(Jacob Bruns, Headline USA) DC Comics has created a new transgender superhero whose strip, titled “Lazarus Planet: Dark Fate,” will be released this Valentine’s Day despite plummeting sales in the midst of their hard Left turn, Fox News reported.
The transgender hero, called “Circuit Breaker,” has an alter ego by the name of Jules Jourdain, who has been described as “non-binary,” going by the pronouns “he/they.”

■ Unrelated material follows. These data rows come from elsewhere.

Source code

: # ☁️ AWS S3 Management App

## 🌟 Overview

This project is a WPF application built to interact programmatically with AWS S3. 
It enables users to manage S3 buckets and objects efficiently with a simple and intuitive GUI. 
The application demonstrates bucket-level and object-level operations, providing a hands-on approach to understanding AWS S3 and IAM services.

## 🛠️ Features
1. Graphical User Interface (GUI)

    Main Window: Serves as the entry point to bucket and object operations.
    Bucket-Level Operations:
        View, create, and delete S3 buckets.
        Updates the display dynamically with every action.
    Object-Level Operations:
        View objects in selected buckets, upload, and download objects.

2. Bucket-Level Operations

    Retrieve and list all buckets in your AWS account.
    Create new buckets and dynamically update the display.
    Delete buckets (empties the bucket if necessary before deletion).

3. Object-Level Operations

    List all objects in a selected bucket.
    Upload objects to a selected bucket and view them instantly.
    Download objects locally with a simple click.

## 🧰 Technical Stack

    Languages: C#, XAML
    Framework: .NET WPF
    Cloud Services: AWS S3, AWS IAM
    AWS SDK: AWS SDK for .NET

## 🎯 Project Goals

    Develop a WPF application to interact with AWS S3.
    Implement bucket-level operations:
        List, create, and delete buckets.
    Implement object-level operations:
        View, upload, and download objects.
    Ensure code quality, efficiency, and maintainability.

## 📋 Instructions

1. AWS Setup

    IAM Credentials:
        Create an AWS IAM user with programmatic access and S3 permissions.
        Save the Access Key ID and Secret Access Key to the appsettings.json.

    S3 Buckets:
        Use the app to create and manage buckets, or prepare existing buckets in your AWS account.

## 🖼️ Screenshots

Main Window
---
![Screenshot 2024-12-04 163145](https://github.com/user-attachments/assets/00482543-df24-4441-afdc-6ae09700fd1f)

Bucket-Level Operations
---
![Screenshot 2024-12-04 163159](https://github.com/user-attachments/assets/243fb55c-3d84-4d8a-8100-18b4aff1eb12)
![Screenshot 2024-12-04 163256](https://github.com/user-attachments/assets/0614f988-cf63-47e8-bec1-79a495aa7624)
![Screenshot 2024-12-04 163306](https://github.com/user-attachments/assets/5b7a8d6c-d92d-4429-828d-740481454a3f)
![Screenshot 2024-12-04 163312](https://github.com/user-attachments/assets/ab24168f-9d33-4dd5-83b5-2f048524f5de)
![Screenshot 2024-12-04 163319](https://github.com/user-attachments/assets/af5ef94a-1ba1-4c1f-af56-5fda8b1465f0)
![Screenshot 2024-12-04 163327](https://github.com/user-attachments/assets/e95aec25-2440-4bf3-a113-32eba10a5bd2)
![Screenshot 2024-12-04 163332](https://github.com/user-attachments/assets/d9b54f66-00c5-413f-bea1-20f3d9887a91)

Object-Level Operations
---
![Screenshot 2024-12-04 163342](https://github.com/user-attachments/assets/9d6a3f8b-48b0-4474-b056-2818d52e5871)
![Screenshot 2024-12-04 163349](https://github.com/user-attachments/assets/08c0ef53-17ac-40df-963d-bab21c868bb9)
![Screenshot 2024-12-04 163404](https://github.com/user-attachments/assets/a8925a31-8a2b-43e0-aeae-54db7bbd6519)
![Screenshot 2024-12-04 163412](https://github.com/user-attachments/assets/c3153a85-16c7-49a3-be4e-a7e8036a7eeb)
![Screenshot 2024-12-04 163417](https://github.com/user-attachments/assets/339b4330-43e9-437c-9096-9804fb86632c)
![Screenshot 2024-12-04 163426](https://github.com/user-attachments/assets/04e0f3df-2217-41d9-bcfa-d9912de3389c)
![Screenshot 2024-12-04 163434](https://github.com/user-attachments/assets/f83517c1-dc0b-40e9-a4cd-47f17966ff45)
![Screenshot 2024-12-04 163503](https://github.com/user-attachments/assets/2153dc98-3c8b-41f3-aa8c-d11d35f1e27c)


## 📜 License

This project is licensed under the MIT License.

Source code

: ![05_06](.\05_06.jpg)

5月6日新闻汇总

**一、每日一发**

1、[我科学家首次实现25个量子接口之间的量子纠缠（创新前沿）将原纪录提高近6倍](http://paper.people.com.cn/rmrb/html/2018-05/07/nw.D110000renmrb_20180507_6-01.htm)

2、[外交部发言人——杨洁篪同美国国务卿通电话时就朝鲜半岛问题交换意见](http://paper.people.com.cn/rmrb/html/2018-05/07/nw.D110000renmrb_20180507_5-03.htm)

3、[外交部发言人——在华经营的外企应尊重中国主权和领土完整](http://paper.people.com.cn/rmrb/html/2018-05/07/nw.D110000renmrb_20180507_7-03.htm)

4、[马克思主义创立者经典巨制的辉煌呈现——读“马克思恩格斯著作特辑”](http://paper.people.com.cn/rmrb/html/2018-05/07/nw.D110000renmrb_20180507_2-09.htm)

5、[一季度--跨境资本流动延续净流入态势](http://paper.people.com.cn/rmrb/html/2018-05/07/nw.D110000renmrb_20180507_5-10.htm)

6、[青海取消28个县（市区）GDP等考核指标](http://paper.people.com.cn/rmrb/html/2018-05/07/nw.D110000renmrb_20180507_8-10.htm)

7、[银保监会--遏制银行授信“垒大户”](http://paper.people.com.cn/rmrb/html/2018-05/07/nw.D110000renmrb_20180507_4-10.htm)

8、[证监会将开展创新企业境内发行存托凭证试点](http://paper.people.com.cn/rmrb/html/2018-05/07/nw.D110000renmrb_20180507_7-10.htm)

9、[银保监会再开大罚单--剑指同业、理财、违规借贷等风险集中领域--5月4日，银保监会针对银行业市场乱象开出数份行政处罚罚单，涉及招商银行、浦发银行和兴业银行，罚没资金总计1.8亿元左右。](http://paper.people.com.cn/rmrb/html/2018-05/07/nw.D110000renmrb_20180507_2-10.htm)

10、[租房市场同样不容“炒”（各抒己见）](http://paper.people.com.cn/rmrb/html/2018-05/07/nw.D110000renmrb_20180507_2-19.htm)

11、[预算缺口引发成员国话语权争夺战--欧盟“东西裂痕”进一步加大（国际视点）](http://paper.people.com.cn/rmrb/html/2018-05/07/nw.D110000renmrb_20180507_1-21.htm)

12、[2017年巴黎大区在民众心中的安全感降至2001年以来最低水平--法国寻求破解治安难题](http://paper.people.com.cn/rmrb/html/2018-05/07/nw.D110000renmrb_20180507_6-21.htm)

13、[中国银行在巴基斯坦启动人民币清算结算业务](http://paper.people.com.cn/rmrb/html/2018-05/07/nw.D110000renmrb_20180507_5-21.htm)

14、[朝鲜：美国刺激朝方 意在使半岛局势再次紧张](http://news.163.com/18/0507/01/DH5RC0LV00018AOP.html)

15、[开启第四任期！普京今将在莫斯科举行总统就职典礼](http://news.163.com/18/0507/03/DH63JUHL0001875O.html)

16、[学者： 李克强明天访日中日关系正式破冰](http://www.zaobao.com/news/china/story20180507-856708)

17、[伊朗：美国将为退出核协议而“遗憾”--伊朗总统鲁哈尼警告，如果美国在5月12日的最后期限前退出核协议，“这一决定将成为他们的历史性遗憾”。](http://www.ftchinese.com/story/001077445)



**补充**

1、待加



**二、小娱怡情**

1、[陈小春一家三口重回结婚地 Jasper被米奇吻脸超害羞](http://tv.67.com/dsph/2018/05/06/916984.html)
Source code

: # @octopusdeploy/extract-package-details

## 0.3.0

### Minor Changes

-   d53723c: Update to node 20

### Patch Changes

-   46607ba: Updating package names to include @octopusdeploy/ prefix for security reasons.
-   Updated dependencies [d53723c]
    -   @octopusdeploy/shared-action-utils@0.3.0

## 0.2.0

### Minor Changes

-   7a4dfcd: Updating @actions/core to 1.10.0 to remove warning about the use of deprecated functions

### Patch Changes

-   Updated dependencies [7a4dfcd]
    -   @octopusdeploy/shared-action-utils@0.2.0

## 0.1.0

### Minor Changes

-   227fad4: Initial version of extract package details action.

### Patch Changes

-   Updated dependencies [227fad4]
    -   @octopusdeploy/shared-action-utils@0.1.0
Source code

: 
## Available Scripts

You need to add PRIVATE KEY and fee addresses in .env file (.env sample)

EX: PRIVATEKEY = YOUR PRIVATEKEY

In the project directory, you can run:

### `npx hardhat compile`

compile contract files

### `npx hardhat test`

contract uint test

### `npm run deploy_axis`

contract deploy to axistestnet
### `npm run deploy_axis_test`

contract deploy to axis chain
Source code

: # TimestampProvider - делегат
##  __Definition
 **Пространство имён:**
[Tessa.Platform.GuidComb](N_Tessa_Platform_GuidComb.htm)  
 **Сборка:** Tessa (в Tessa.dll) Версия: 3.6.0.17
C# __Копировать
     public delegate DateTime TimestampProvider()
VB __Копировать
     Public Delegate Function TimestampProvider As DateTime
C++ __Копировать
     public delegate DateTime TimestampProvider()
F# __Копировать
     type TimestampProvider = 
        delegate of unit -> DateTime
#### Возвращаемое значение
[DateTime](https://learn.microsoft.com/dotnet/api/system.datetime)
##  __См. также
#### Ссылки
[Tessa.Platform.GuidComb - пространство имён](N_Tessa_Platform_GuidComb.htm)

Meet Jules Jourdain (he/they, aka Circuit Breaker
“Can a new hero channel the inexorable Still Force energy to fend off evil?” – Debuting in DC's Lazarus Planet: Dark Fate #1, out on Valentine's Day 💚🌈✨ pic.twitter.com/p39WMoea1m
— Al👽 Kaplan (@alkcomics) January 9, 2023
The official synopsis for the comic did not mention the transgenderism, but instead only outlined the premise of the new “hero’s” story.
“NEW THREATS WILL RISE! When the Lazarus storm touches down, people from every walk of life stand to be affected. People who are kind, people who are good…and people who are evil. This epic issue will spotlight the…disastrous new villains created by the Lazarus event and the heroes who stand ready to stop them from doing harm…”
DC Comics editor Andre Shea credited Kaplan for “breath[ing] life into Jules Jourdain’s first adventure this February, in which our new hero is blessed (or cursed?) with the dreaded Still Force during Lazarus Planet: Dark Fate.”
Cartoonist Alan Kaplan described his new character as “Trans, but not super into the binary,” while Shea called the new superhero “the prettiest and most fabulous cowboy.”
Although DC Comics’s shameless LGBT virtue-signaling has been widely rebuffed by audiences, the iconic media company continues to double-down.
Last month, for example, the Joker became the latest character to be added to the LGBT spectrum by getting pregnant and giving birth.
Joker is pregnant in latest DC comic: pic.twitter.com/AuFECShRnd
— End Wokeness (@EndWokeness) January 8, 2023
“What they are, as the story goes, is going to sort of change and evolve—but they’re very strange backup stories is what I can say,” writer Matthew Rosenberg said of his pregnant Joker story. “They’re funny and weird, and they tonally feel very different from what we’re doing.”